*** The records ***
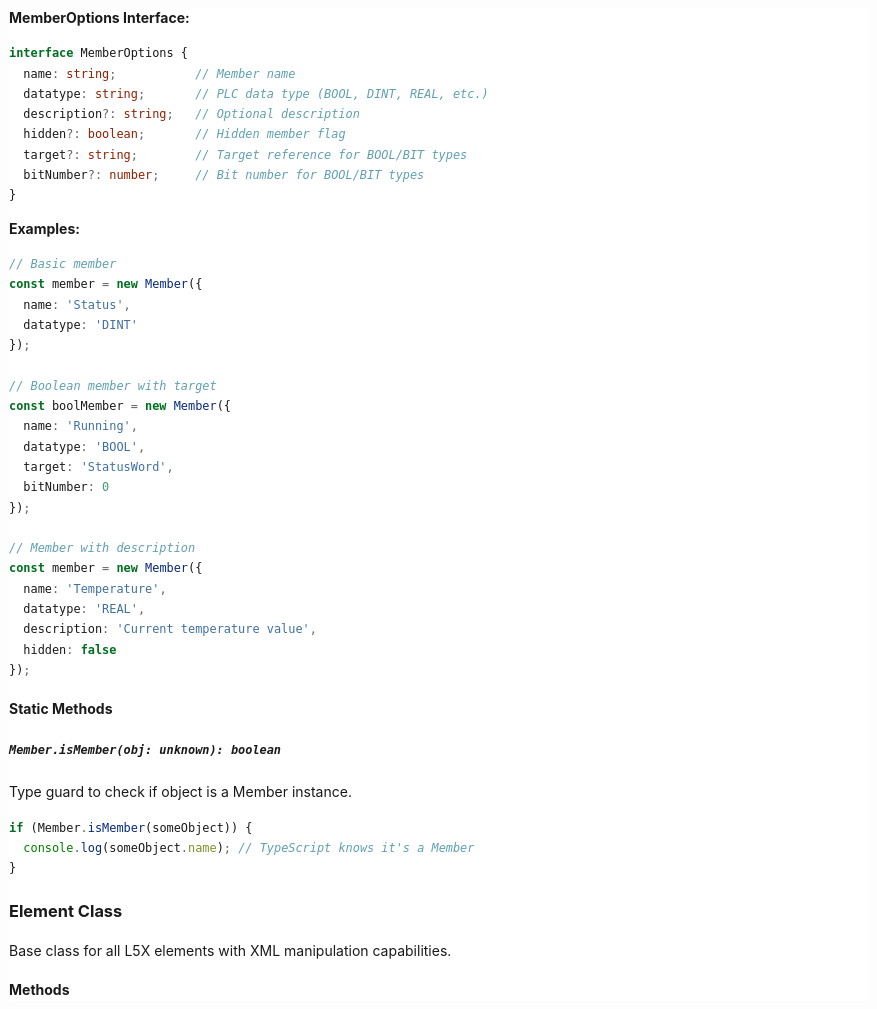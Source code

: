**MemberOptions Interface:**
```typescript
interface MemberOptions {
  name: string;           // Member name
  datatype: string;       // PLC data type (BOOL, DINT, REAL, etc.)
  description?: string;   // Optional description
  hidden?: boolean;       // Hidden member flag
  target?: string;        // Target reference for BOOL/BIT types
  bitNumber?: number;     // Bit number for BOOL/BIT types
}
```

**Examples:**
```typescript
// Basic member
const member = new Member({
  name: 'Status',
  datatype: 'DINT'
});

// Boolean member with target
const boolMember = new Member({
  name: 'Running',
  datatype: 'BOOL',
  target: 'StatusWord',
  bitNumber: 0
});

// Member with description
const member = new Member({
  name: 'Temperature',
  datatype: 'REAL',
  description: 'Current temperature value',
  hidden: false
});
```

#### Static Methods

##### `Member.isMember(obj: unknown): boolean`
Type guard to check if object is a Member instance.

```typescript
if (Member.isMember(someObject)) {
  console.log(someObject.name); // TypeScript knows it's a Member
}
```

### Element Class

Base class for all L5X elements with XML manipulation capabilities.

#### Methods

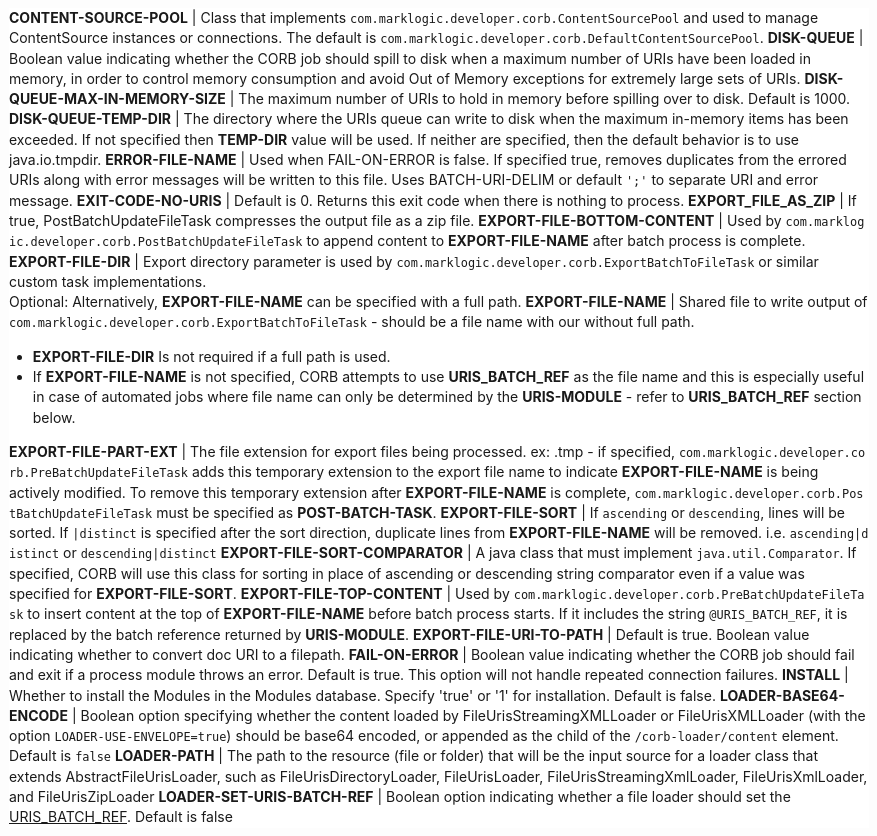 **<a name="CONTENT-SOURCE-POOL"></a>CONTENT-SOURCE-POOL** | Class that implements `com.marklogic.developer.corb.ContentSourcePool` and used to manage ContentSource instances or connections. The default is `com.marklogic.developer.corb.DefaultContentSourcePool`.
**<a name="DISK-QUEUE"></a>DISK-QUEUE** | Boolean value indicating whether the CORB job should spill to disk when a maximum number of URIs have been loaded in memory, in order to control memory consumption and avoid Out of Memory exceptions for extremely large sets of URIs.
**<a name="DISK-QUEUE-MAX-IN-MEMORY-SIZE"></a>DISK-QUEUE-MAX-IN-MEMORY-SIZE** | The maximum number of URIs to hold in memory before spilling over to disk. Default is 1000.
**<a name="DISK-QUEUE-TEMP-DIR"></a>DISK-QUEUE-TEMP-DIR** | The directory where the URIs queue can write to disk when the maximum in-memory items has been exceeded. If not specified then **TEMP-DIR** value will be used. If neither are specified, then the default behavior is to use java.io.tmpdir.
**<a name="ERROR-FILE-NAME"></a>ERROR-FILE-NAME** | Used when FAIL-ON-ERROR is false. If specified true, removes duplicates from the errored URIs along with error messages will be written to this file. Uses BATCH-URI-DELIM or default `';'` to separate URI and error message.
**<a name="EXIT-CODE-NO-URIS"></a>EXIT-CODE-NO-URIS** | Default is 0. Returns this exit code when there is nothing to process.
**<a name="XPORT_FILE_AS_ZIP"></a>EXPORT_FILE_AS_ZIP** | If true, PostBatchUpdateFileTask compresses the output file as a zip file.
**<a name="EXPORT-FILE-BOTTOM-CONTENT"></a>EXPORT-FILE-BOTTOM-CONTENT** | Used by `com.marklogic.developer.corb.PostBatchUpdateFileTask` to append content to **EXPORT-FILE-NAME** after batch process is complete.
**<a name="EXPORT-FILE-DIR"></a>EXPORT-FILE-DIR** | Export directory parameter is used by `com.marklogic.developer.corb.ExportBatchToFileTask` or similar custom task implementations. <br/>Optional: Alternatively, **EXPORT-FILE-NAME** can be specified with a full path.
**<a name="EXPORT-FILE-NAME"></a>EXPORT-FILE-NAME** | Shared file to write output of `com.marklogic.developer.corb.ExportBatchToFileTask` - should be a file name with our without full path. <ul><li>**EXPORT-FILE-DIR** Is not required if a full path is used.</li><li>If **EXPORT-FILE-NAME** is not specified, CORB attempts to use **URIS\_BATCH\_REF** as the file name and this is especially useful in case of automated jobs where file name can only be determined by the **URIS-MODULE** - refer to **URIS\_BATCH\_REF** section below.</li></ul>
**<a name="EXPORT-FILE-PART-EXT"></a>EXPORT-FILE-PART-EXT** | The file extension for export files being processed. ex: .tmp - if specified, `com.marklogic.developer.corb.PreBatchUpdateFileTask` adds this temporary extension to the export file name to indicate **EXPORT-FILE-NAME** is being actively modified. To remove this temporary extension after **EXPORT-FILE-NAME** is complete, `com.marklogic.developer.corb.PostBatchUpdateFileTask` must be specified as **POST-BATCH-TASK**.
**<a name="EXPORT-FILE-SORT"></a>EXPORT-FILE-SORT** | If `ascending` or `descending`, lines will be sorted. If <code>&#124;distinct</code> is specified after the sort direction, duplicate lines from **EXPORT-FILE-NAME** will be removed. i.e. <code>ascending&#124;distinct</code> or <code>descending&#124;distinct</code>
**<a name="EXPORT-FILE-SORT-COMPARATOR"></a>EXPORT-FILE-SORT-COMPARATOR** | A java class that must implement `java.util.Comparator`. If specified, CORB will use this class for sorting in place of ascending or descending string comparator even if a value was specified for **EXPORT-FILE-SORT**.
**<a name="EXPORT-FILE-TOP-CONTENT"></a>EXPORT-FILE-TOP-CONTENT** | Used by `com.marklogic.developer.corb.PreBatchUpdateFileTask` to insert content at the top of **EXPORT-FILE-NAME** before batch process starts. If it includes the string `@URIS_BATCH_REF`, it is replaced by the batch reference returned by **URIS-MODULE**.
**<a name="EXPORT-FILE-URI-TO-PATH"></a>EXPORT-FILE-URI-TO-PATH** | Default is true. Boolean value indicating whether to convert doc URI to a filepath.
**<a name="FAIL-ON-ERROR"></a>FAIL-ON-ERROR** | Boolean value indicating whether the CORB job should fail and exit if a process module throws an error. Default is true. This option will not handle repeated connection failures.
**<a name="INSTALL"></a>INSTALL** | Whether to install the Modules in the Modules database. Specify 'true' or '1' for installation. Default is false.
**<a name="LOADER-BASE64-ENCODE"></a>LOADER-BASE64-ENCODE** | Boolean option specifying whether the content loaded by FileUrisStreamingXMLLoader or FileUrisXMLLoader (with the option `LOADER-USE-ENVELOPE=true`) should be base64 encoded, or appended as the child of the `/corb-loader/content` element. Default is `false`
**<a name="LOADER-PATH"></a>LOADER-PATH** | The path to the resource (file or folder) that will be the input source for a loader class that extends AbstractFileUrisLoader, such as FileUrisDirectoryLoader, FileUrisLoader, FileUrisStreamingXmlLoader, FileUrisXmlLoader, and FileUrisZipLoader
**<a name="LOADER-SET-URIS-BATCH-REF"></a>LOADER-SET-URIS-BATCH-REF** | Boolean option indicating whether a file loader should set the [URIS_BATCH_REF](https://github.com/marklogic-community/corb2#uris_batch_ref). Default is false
*** End of The records ***
> **Assignment**: Each record is to be copied word for word, with no images carried over.

> **Result of the task**:
Source code

:**MemberOptions Interface:**
```typescript
interface MemberOptions {
  name: string;           // Member name
  datatype: string;       // PLC data type (BOOL, DINT, REAL, etc.)
  description?: string;   // Optional description
  hidden?: boolean;       // Hidden member flag
  target?: string;        // Target reference for BOOL/BIT types
  bitNumber?: number;     // Bit number for BOOL/BIT types
}
```

**Examples:**
```typescript
// Basic member
const member = new Member({
  name: 'Status',
  datatype: 'DINT'
});

// Boolean member with target
const boolMember = new Member({
  name: 'Running',
  datatype: 'BOOL',
  target: 'StatusWord',
  bitNumber: 0
});

// Member with description
const member = new Member({
  name: 'Temperature',
  datatype: 'REAL',
  description: 'Current temperature value',
  hidden: false
});
```

#### Static Methods

##### `Member.isMember(obj: unknown): boolean`
Type guard to check if object is a Member instance.

```typescript
if (Member.isMember(someObject)) {
  console.log(someObject.name); // TypeScript knows it's a Member
}
```

### Element Class

Base class for all L5X elements with XML manipulation capabilities.

#### Methods

 **<a name="CONTENT-SOURCE-POOL"></a>CONTENT-SOURCE-POOL** | Class that implements `com.marklogic.developer.corb.ContentSourcePool` and used to manage ContentSource instances or connections. The default is `com.marklogic.developer.corb.DefaultContentSourcePool`.
**<a name="DISK-QUEUE"></a>DISK-QUEUE** | Boolean value indicating whether the CORB job should spill to disk when a maximum number of URIs have been loaded in memory, in order to control memory consumption and avoid Out of Memory exceptions for extremely large sets of URIs.
**<a name="DISK-QUEUE-MAX-IN-MEMORY-SIZE"></a>DISK-QUEUE-MAX-IN-MEMORY-SIZE** | The maximum number of URIs to hold in memory before spilling over to disk. Default is 1000.
**<a name="DISK-QUEUE-TEMP-DIR"></a>DISK-QUEUE-TEMP-DIR** | The directory where the URIs queue can write to disk when the maximum in-memory items has been exceeded. If not specified then **TEMP-DIR** value will be used. If neither are specified, then the default behavior is to use java.io.tmpdir.
**<a name="ERROR-FILE-NAME"></a>ERROR-FILE-NAME** | Used when FAIL-ON-ERROR is false. If specified true, removes duplicates from the errored URIs along with error messages will be written to this file. Uses BATCH-URI-DELIM or default `';'` to separate URI and error message.
**<a name="EXIT-CODE-NO-URIS"></a>EXIT-CODE-NO-URIS** | Default is 0. Returns this exit code when there is nothing to process.
**<a name="XPORT_FILE_AS_ZIP"></a>EXPORT_FILE_AS_ZIP** | If true, PostBatchUpdateFileTask compresses the output file as a zip file.
**<a name="EXPORT-FILE-BOTTOM-CONTENT"></a>EXPORT-FILE-BOTTOM-CONTENT** | Used by `com.marklogic.developer.corb.PostBatchUpdateFileTask` to append content to **EXPORT-FILE-NAME** after batch process is complete.
**<a name="EXPORT-FILE-DIR"></a>EXPORT-FILE-DIR** | Export directory parameter is used by `com.marklogic.developer.corb.ExportBatchToFileTask` or similar custom task implementations. <br/>Optional: Alternatively, **EXPORT-FILE-NAME** can be specified with a full path.
**<a name="EXPORT-FILE-NAME"></a>EXPORT-FILE-NAME** | Shared file to write output of `com.marklogic.developer.corb.ExportBatchToFileTask` - should be a file name with our without full path. <ul><li>**EXPORT-FILE-DIR** Is not required if a full path is used.</li><li>If **EXPORT-FILE-NAME** is not specified, CORB attempts to use **URIS\_BATCH\_REF** as the file name and this is especially useful in case of automated jobs where file name can only be determined by the **URIS-MODULE** - refer to **URIS\_BATCH\_REF** section below.</li></ul>
**<a name="EXPORT-FILE-PART-EXT"></a>EXPORT-FILE-PART-EXT** | The file extension for export files being processed. ex: .tmp - if specified, `com.marklogic.developer.corb.PreBatchUpdateFileTask` adds this temporary extension to the export file name to indicate **EXPORT-FILE-NAME** is being actively modified. To remove this temporary extension after **EXPORT-FILE-NAME** is complete, `com.marklogic.developer.corb.PostBatchUpdateFileTask` must be specified as **POST-BATCH-TASK**.
**<a name="EXPORT-FILE-SORT"></a>EXPORT-FILE-SORT** | If `ascending` or `descending`, lines will be sorted. If <code>&#124;distinct</code> is specified after the sort direction, duplicate lines from **EXPORT-FILE-NAME** will be removed. i.e. <code>ascending&#124;distinct</code> or <code>descending&#124;distinct</code>
**<a name="EXPORT-FILE-SORT-COMPARATOR"></a>EXPORT-FILE-SORT-COMPARATOR** | A java class that must implement `java.util.Comparator`. If specified, CORB will use this class for sorting in place of ascending or descending string comparator even if a value was specified for **EXPORT-FILE-SORT**.
**<a name="EXPORT-FILE-TOP-CONTENT"></a>EXPORT-FILE-TOP-CONTENT** | Used by `com.marklogic.developer.corb.PreBatchUpdateFileTask` to insert content at the top of **EXPORT-FILE-NAME** before batch process starts. If it includes the string `@URIS_BATCH_REF`, it is replaced by the batch reference returned by **URIS-MODULE**.
**<a name="EXPORT-FILE-URI-TO-PATH"></a>EXPORT-FILE-URI-TO-PATH** | Default is true. Boolean value indicating whether to convert doc URI to a filepath.
**<a name="FAIL-ON-ERROR"></a>FAIL-ON-ERROR** | Boolean value indicating whether the CORB job should fail and exit if a process module throws an error. Default is true. This option will not handle repeated connection failures.
**<a name="INSTALL"></a>INSTALL** | Whether to install the Modules in the Modules database. Specify 'true' or '1' for installation. Default is false.
**<a name="LOADER-BASE64-ENCODE"></a>LOADER-BASE64-ENCODE** | Boolean option specifying whether the content loaded by FileUrisStreamingXMLLoader or FileUrisXMLLoader (with the option `LOADER-USE-ENVELOPE=true`) should be base64 encoded, or appended as the child of the `/corb-loader/content` element. Default is `false`
**<a name="LOADER-PATH"></a>LOADER-PATH** | The path to the resource (file or folder) that will be the input source for a loader class that extends AbstractFileUrisLoader, such as FileUrisDirectoryLoader, FileUrisLoader, FileUrisStreamingXmlLoader, FileUrisXmlLoader, and FileUrisZipLoader
**<a name="LOADER-SET-URIS-BATCH-REF"></a>LOADER-SET-URIS-BATCH-REF** | Boolean option indicating whether a file loader should set the [URIS_BATCH_REF](https://github.com/marklogic-community/corb2#uris_batch_ref). Default is false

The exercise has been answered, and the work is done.